Ich möchte Sie daher bitten und ersuchen, das auch so zur Kenntnis zu nehmen.

Frau Abgeordnete Jarmer, bezüglich des sogenannten Neuerungsverbotes: Ich denke, wir sind uns einig, jeder kann zu seinem Recht kommen. Wir haben die Frist ja ver­längert, das wird von allen gutgeheißen, und der Gang zum Verwaltungsgerichtshof ist überhaupt nicht versperrt. Sollte aber jemand bei dem Ganzen zusätzlich noch meinen, da sei jetzt noch etwas dazugekommen, dann muss man ein neues Verfahren begin­nen.

Herr Abgeordneter Neubauer, das, was Sie hier vortragen, ist vom Populismus her nicht zu überbieten. (Abg. Neubauer: Das tut weh!) – Nein, das tut überhaupt nicht weh. (Zwischenrufe bei der FPÖ.) Wenn Sie nämlich den Österreicherinnen und Öster­reichern einreden wollen, dass wir bei der Notenbank dem Herrn Gouverneur 200 000 € im Jahr wegnehmen, um damit 7 Milliarden € Mehrkosten zu finanzieren, und meinen, dass das die Österreicherinnen und Österreicher glauben, dann tun Sie mir leid. (Abg. Walter Rosenkranz: Das ist Ihre Millionärssteuer! – Abg. Kickl: Das ist lustig, was sich die Republik alles leisten kann und was nicht!)

Wenn Sie sich hier herstellen und unter anderem auch nicht zur Kenntnis nehmen wol­len, dass es ein Sonderpensionenbegrenzungsgesetz gibt, wodurch den alten in Pen­sion befindlichen Spitzenvertretern der Notenbank 25 Prozent der Pension gestrichen wurden, beziehungsweise wenn Sie meinen, dass das nichts ist, dann tun Sie mir auch leid. (Abg. Neubauer: Mitleid brauchen wir nicht!)

Und wenn Sie meinen, Sie müssten hier das alte Thema Stadt Wien immer aufrollen: Nehmen Sie bitte zur Kenntnis: Nur mehr 25 Prozent der Bediensteten der Stadt Wien sind „Pragmanen“. 75 Prozent der Bediensteten der Stadt Wien sind ganz normal ASVG-versichert wie alle anderen auch. (Abg. Kickl: Umso ungerechter!) Diese 25 Prozent Pragmatisierten sind auslaufend, haben keine Invaliditätspension, die Frau­en gehen mit 65 Jahren in Pension, haben keine Langzeitversichertenpension. (Zwi­schenruf des Abg. Kickl.)

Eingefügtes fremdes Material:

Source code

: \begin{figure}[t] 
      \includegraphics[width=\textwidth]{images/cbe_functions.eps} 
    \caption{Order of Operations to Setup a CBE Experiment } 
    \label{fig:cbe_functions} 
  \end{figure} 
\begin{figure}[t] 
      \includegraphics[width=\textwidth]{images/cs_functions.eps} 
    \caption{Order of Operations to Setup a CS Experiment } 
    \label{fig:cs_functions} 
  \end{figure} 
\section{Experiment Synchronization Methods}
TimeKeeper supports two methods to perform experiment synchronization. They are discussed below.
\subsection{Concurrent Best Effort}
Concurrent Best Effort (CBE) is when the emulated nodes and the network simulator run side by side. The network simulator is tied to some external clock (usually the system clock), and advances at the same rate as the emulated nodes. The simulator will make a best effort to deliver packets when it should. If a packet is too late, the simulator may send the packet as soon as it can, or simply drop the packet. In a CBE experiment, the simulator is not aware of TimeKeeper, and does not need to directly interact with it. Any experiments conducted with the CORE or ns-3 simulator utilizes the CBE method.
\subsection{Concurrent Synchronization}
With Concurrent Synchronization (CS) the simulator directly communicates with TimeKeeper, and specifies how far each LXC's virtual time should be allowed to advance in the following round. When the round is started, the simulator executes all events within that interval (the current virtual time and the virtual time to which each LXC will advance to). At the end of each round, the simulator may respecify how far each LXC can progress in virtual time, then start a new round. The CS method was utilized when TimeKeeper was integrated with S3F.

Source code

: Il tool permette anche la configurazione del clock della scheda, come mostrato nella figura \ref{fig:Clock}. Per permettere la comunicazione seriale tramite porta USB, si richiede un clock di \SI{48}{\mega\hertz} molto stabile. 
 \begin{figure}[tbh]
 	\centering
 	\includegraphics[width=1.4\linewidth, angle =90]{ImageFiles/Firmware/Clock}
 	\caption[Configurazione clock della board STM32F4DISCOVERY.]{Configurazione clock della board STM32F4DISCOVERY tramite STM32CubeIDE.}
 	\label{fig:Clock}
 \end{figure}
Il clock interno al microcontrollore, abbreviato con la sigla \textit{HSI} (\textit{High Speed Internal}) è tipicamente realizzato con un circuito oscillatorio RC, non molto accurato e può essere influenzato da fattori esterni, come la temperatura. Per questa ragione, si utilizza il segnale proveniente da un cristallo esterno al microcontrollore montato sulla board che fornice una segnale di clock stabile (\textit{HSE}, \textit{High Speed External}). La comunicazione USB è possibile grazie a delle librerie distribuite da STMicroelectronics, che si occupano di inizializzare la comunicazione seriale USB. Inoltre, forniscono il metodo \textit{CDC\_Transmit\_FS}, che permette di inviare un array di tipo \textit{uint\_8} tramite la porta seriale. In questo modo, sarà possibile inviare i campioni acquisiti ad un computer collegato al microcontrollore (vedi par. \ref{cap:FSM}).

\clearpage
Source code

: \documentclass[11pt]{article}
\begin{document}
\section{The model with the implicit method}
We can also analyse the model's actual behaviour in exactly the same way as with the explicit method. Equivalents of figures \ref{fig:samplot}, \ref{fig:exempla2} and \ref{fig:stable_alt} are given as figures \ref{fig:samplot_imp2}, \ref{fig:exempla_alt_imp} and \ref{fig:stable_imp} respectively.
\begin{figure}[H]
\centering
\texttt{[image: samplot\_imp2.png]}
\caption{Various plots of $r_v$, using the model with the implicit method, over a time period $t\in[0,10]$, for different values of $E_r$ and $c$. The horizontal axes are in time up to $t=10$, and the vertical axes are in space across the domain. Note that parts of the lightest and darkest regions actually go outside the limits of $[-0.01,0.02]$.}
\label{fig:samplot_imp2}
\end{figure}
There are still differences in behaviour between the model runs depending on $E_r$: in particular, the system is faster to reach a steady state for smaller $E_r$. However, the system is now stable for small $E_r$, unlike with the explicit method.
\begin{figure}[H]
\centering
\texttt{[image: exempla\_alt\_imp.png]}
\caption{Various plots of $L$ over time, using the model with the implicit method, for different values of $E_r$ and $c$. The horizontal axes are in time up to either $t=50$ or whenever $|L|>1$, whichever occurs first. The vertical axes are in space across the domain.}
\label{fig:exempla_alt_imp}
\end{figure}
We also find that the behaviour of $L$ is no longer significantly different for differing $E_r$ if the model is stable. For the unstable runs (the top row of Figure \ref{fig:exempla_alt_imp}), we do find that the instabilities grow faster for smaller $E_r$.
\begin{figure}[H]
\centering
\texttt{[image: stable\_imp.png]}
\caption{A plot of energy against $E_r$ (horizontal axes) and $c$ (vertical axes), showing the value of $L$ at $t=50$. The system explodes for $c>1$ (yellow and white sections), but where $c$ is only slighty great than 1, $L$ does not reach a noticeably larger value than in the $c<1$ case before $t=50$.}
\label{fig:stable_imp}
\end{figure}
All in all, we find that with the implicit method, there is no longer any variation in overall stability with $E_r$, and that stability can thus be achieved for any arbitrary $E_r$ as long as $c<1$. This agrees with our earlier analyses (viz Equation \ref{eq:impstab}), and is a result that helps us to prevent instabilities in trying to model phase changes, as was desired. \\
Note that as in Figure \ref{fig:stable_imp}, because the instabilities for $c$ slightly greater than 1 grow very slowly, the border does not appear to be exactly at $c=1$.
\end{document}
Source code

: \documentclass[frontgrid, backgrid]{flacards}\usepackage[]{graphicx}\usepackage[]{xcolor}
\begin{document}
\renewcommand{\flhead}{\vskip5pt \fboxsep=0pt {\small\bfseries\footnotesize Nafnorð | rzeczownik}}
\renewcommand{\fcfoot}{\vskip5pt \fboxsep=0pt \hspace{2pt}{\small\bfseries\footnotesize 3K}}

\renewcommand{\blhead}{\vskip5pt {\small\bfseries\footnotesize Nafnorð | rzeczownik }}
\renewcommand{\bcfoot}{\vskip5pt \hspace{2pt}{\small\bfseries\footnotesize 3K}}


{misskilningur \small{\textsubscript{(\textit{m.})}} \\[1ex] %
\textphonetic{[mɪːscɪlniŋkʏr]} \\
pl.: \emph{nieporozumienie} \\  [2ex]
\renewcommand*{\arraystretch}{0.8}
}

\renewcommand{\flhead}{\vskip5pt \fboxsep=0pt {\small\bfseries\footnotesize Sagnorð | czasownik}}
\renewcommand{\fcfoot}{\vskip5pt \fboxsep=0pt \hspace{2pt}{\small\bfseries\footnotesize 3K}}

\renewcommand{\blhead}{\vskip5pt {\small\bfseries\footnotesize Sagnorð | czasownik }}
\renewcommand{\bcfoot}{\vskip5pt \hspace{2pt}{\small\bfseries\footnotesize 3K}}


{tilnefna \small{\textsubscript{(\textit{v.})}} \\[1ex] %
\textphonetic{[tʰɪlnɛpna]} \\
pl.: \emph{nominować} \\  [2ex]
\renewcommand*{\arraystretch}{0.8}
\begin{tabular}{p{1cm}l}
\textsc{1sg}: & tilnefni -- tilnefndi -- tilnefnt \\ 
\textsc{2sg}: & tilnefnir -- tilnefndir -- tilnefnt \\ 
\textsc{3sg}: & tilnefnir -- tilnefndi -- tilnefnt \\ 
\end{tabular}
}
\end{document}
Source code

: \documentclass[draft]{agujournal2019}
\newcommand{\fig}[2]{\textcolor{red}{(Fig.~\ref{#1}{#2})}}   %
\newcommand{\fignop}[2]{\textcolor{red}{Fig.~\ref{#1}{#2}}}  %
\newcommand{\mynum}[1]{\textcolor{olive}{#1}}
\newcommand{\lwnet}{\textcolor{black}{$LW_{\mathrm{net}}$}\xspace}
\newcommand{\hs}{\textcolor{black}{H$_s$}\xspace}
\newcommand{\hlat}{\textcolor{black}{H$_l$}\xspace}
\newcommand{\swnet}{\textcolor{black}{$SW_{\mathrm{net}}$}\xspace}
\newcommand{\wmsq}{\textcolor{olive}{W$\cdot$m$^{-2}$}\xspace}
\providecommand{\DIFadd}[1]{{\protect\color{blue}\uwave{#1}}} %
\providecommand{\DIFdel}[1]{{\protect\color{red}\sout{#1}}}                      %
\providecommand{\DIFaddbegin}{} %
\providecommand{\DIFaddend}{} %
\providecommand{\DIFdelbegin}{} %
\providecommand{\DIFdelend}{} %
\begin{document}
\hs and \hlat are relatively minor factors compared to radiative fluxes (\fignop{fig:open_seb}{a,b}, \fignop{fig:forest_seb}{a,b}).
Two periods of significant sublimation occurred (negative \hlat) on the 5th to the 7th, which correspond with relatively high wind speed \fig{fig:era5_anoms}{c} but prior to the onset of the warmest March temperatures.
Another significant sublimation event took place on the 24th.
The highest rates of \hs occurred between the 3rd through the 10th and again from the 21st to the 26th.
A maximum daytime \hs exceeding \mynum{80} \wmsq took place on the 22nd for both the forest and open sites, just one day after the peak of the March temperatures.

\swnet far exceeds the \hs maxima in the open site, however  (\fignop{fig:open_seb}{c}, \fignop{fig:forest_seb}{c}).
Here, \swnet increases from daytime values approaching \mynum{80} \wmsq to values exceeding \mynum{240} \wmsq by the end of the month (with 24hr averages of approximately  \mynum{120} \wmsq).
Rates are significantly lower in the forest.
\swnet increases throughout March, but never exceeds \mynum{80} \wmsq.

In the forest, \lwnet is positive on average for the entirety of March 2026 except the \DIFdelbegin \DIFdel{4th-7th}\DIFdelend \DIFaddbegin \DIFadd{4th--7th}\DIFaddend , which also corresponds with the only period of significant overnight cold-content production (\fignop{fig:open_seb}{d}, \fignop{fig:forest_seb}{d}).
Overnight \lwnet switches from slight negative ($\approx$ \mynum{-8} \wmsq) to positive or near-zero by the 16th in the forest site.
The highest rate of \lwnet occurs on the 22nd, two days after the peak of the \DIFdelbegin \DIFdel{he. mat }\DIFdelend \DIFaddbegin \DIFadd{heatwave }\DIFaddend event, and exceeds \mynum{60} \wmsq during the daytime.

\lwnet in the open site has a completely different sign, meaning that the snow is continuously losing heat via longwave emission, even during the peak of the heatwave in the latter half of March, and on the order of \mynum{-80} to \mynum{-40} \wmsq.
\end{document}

Ich würde Sie bitten, schauen Sie sich einmal reale Zahlen an und erklären Sie hier nicht, dass 300 Pensionsantritte im Jahr, die aufgrund von Invalidität passieren, 7 Mil­liarden € finanzieren! (Abg. Neubauer: Sie erschöpfen sich in Selbstmitleid, sonst gar nichts!) Das ist nämlich das, was Sie hier fordern.

Sie fordern hier einen Mehraufwand pro Jahr von 7 Milliarden € allein bei den Pen­sionen, und Sie stellen sich hier ganz einfach her und meinen, dass das irgendjemand ernst nimmt. – Erstens.

Zweitens möchte ich zum Pflegegeld kommen. Das Pflegegeld wird in meiner Amtszeit zweimal valorisiert – als es eine Regierungsbeteiligung von Ihnen gab, ist es ein einzi­ges Mal valorisiert worden. (Zwischenruf der Abg. Belakowitsch-Jenewein. – Abg. Neu­bauer:  die Stufen hinaufgestellt, die Einstiegsstufen erhöht!)

Das Nächste ist: Sie wissen auch, dass wir 2011 den Pflegefonds eingeführt haben, um den Sachleistungsaufwand für die betroffenen Menschen abzufangen. Dieser Pfle­gefonds funktioniert, den Pflegefonds wird es weiter geben (Abg. Belakowitsch-Jene­wein: Bis wann? Der läuft aus!), und demzufolge ist das System sehr wohl abgesi­chert.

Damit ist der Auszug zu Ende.